▶ **WHAT IS REQUIRED**:
The entries below must be retyped exactly. Pictures are to be omitted.

▶ **DATA SUPPLIED**:
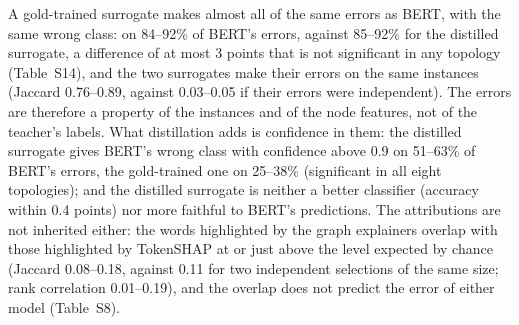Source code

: \documentclass[preprint, times, review, 10pt]{elsarticle}
\begin{document}
\begin{table}[H]
\centering
\scriptsize
\setlength{\tabcolsep}{4pt}
\caption{Gold-trained control. For each topology, the distilled surrogate (trained on the teacher's labels) and the gold-trained surrogate (same graphs, node features, architecture and protocol, trained on the gold labels) are compared against BERT's gold-label errors on the test split: accuracy with respect to the gold labels; fraction of BERT's errors on which the surrogate predicts the same wrong class as BERT; fraction of BERT's errors on which it does so with confidence above 0.9. \(^{*}\): the 95\% paired-bootstrap interval of the difference between the two surrogates excludes zero (intervals in Table~S14). A seed replicate of each surrogate does not narrow the gap (Table~S9).}
\label{tab:control}
\end{table}

A gold-trained surrogate makes almost all of the same errors as BERT, with the same wrong class: on 84--92\% of BERT's errors, against 85--92\% for the distilled surrogate, a difference of at most 3 points that is not significant in any topology (Table~S14), and the two surrogates make their errors on the same instances (Jaccard 0.76--0.89, against 0.03--0.05 if their errors were independent). The errors are therefore a property of the instances and of the node features, not of the teacher's labels. What distillation adds is confidence in them: the distilled surrogate gives BERT's wrong class with confidence above 0.9 on 51--63\% of BERT's errors, the gold-trained one on 25--38\% (significant in all eight topologies); and the distilled surrogate is neither a better classifier (accuracy within 0.4 points) nor more faithful to BERT's predictions. The attributions are not inherited either: the words highlighted by the graph explainers overlap with those highlighted by TokenSHAP at or just above the level expected by chance (Jaccard 0.08--0.18, against 0.11 for two independent selections of the same size; rank correlation 0.01--0.19), and the overlap does not predict the error of either model (Table~S8).
\end{document}
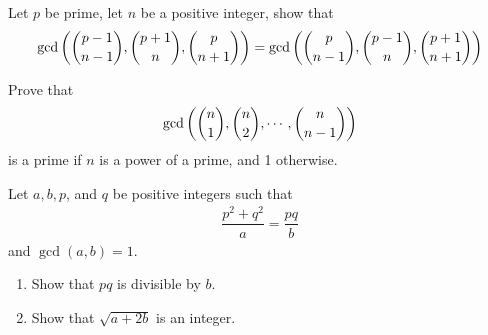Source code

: \begin{problem}
	Let $p$ be prime, let $n$ be a positive integer, show that
		\begin{align*}
			\gcd\left(\binom{p-1}{n-1}, \binom{p+1}{n}, \binom{p}{n+1}\right) = \gcd\left(\binom{p}{n-1}, \binom{p-1}{n}, \binom{p+1}{n+1}\right)
		\end{align*}
\end{problem}




\begin{problem}
	Prove that
		\begin{align*}
			\gcd{\left(\binom{n}{1},\binom{n}{2},\cdots,\binom{n}{n-1}\right)}
		\end{align*}
	is a prime if $n$ is a power of a prime, and 1 otherwise. %
\end{problem}

%

\begin{problem}
	Let $a,b,p$, and $q$ be positive integers such that
		\begin{align*}
			\dfrac {p^{2} + q^{2}}{a} = \dfrac {pq}{b}
		\end{align*}
	and $\gcd(a, b) = 1.$
	\begin{enumerate}
		\item  Show that $pq$ is divisible by $b$.

		\item Show that $\sqrt {a + 2b}$ is an integer.
	\end{enumerate} %
\end{problem}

▶ **OUTPUT FOR THIS EXERCISE**:
Source code

: \documentclass[preprint, times, review, 10pt]{elsarticle}
\begin{document}
\begin{table}[H]
\centering
\scriptsize
\setlength{\tabcolsep}{4pt}
\caption{Gold-trained control. For each topology, the distilled surrogate (trained on the teacher's labels) and the gold-trained surrogate (same graphs, node features, architecture and protocol, trained on the gold labels) are compared against BERT's gold-label errors on the test split: accuracy with respect to the gold labels; fraction of BERT's errors on which the surrogate predicts the same wrong class as BERT; fraction of BERT's errors on which it does so with confidence above 0.9. \(^{*}\): the 95\% paired-bootstrap interval of the difference between the two surrogates excludes zero (intervals in Table~S14). A seed replicate of each surrogate does not narrow the gap (Table~S9).}
\label{tab:control}
\end{table}

A gold-trained surrogate makes almost all of the same errors as BERT, with the same wrong class: on 84--92\% of BERT's errors, against 85--92\% for the distilled surrogate, a difference of at most 3 points that is not significant in any topology (Table~S14), and the two surrogates make their errors on the same instances (Jaccard 0.76--0.89, against 0.03--0.05 if their errors were independent). The errors are therefore a property of the instances and of the node features, not of the teacher's labels. What distillation adds is confidence in them: the distilled surrogate gives BERT's wrong class with confidence above 0.9 on 51--63\% of BERT's errors, the gold-trained one on 25--38\% (significant in all eight topologies); and the distilled surrogate is neither a better classifier (accuracy within 0.4 points) nor more faithful to BERT's predictions. The attributions are not inherited either: the words highlighted by the graph explainers overlap with those highlighted by TokenSHAP at or just above the level expected by chance (Jaccard 0.08--0.18, against 0.11 for two independent selections of the same size; rank correlation 0.01--0.19), and the overlap does not predict the error of either model (Table~S8).
\end{document}
Source code

: \begin{problem}
	Let $p$ be prime, let $n$ be a positive integer, show that
		\begin{align*}
			\gcd\left(\binom{p-1}{n-1}, \binom{p+1}{n}, \binom{p}{n+1}\right) = \gcd\left(\binom{p}{n-1}, \binom{p-1}{n}, \binom{p+1}{n+1}\right)
		\end{align*}
\end{problem}




\begin{problem}
	Prove that
		\begin{align*}
			\gcd{\left(\binom{n}{1},\binom{n}{2},\cdots,\binom{n}{n-1}\right)}
		\end{align*}
	is a prime if $n$ is a power of a prime, and 1 otherwise. %
\end{problem}

%

\begin{problem}
	Let $a,b,p$, and $q$ be positive integers such that
		\begin{align*}
			\dfrac {p^{2} + q^{2}}{a} = \dfrac {pq}{b}
		\end{align*}
	and $\gcd(a, b) = 1.$
	\begin{enumerate}
		\item  Show that $pq$ is divisible by $b$.

		\item Show that $\sqrt {a + 2b}$ is an integer.
	\end{enumerate} %
\end{problem}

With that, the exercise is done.